**Work to complete**
If a line in the entries below includes the string "object", copy it out.

**Recorded data**
◆ ◆ ◆ ◆ ◆ ◆ ◆

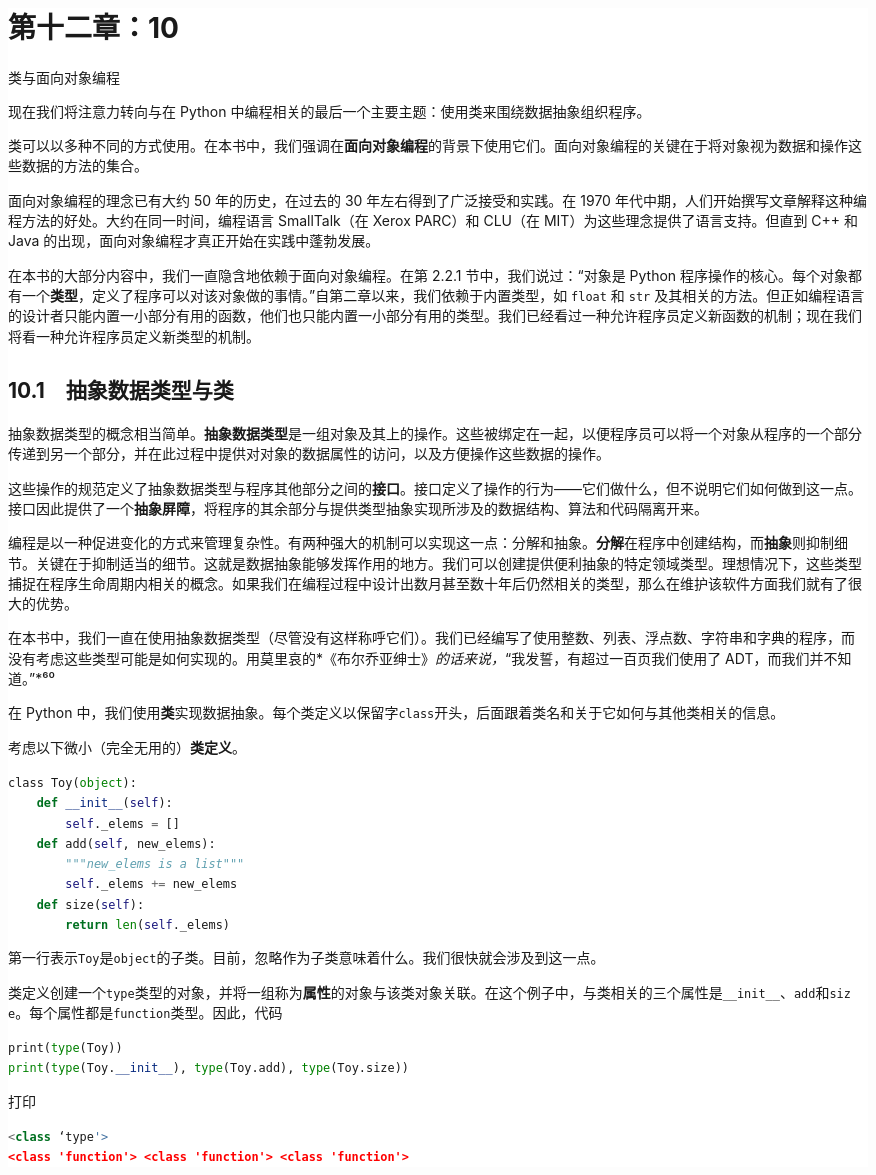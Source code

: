 # 第十二章：10

类与面向对象编程

现在我们将注意力转向与在 Python 中编程相关的最后一个主要主题：使用类来围绕数据抽象组织程序。

类可以以多种不同的方式使用。在本书中，我们强调在**面向对象编程**的背景下使用它们。面向对象编程的关键在于将对象视为数据和操作这些数据的方法的集合。

面向对象编程的理念已有大约 50 年的历史，在过去的 30 年左右得到了广泛接受和实践。在 1970 年代中期，人们开始撰写文章解释这种编程方法的好处。大约在同一时间，编程语言 SmallTalk（在 Xerox PARC）和 CLU（在 MIT）为这些理念提供了语言支持。但直到 C++ 和 Java 的出现，面向对象编程才真正开始在实践中蓬勃发展。

在本书的大部分内容中，我们一直隐含地依赖于面向对象编程。在第 2.2.1 节中，我们说过：“对象是 Python 程序操作的核心。每个对象都有一个**类型**，定义了程序可以对该对象做的事情。”自第二章以来，我们依赖于内置类型，如 `float` 和 `str` 及其相关的方法。但正如编程语言的设计者只能内置一小部分有用的函数，他们也只能内置一小部分有用的类型。我们已经看过一种允许程序员定义新函数的机制；现在我们将看一种允许程序员定义新类型的机制。

## 10.1 抽象数据类型与类

抽象数据类型的概念相当简单。**抽象数据类型**是一组对象及其上的操作。这些被绑定在一起，以便程序员可以将一个对象从程序的一个部分传递到另一个部分，并在此过程中提供对对象的数据属性的访问，以及方便操作这些数据的操作。

这些操作的规范定义了抽象数据类型与程序其他部分之间的**接口**。接口定义了操作的行为——它们做什么，但不说明它们如何做到这一点。接口因此提供了一个**抽象屏障**，将程序的其余部分与提供类型抽象实现所涉及的数据结构、算法和代码隔离开来。

编程是以一种促进变化的方式来管理复杂性。有两种强大的机制可以实现这一点：分解和抽象。**分解**在程序中创建结构，而**抽象**则抑制细节。关键在于抑制适当的细节。这就是数据抽象能够发挥作用的地方。我们可以创建提供便利抽象的特定领域类型。理想情况下，这些类型捕捉在程序生命周期内相关的概念。如果我们在编程过程中设计出数月甚至数十年后仍然相关的类型，那么在维护该软件方面我们就有了很大的优势。

在本书中，我们一直在使用抽象数据类型（尽管没有这样称呼它们）。我们已经编写了使用整数、列表、浮点数、字符串和字典的程序，而没有考虑这些类型可能是如何实现的。用莫里哀的*《布尔乔亚绅士》*的话来说，*“我发誓，有超过一百页我们使用了 ADT，而我们并不知道。”*⁶⁰

在 Python 中，我们使用**类**实现数据抽象。每个类定义以保留字`class`开头，后面跟着类名和关于它如何与其他类相关的信息。

考虑以下微小（完全无用的）**类定义**。

```py
﻿﻿﻿﻿class Toy(object):
    def __init__(self):
        self._elems = []
    def add(self, new_elems):
        """new_elems is a list"""
        self._elems += new_elems
    def size(self):
        return len(self._elems)
```

第一行表示`Toy`是`object`的子类。目前，忽略作为子类意味着什么。我们很快就会涉及到这一点。

类定义创建一个`type`类型的对象，并将一组称为**属性**的对象与该类对象关联。在这个例子中，与类相关的三个属性是`__init__`、`add`和`size`。每个属性都是`function`类型。因此，代码

```py
﻿﻿print(type(Toy))
print(type(Toy.__init__), type(Toy.add), type(Toy.size))
```

打印

```py
﻿<class ‘type'>
<class 'function'> <class 'function'> <class 'function'>
```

◆ ◆ ◆ ◆ ◆ ◆ ◆

**Result below**
﻿﻿﻿﻿class Toy(object):
第一行表示`Toy`是`object`的子类。目前，忽略作为子类意味着什么。我们很快就会涉及到这一点。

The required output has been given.